> [What you need to do]
Look through the listing below, find every line with the string "different", and copy it.

> [Task input]
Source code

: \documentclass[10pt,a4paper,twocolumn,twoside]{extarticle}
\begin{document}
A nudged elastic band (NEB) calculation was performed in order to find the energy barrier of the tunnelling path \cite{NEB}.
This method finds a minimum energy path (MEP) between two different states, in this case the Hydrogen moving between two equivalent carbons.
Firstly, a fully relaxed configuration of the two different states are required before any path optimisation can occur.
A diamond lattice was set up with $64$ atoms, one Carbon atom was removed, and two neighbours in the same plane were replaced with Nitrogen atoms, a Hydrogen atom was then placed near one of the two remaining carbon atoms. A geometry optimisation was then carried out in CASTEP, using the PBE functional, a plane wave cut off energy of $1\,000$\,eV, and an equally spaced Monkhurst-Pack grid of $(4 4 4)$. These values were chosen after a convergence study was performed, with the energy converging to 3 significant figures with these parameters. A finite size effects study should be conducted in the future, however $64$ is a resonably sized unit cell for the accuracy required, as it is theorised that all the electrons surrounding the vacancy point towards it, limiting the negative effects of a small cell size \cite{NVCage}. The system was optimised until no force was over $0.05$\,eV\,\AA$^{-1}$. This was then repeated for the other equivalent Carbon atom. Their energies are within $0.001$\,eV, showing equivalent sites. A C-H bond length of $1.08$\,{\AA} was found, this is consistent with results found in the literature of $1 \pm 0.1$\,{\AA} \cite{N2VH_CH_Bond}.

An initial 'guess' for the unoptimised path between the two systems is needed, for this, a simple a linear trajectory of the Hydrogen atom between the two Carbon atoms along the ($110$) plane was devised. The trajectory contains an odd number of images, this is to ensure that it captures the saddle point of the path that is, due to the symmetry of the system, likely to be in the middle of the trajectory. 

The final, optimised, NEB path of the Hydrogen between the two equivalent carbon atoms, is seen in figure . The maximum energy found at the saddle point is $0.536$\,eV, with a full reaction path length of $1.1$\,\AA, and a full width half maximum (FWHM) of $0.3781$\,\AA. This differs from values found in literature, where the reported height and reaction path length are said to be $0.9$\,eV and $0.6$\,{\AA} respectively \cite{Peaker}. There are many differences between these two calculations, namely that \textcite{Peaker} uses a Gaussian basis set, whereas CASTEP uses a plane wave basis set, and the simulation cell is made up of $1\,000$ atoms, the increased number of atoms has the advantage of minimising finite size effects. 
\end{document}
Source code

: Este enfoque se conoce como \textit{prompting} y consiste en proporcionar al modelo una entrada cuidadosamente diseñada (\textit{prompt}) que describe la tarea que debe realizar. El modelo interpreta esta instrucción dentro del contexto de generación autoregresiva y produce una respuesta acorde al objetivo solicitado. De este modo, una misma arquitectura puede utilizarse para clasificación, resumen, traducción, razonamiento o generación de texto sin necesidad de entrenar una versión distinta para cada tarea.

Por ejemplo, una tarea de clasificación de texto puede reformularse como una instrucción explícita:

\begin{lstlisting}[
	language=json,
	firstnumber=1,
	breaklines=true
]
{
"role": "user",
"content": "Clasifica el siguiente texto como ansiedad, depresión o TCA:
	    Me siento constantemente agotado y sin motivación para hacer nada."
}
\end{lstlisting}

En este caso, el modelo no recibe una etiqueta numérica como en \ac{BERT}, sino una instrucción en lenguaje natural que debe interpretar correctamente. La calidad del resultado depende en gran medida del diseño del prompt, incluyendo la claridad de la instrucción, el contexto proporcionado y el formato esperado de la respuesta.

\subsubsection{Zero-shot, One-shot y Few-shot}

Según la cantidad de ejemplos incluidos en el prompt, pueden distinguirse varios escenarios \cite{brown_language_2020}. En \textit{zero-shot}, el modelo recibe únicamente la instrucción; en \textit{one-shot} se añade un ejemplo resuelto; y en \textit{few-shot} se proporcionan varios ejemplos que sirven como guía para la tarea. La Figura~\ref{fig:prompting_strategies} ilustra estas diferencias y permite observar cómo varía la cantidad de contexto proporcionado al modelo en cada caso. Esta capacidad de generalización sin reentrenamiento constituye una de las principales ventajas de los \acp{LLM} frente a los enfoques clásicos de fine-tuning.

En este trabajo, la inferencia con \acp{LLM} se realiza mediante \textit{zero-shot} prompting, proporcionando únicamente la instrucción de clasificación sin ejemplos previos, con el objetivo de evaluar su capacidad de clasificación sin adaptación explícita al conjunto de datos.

> [Output]
This method finds a minimum energy path (MEP) between two different states, in this case the Hydrogen moving between two equivalent carbons.
Firstly, a fully relaxed configuration of the two different states are required before any path optimisation can occur.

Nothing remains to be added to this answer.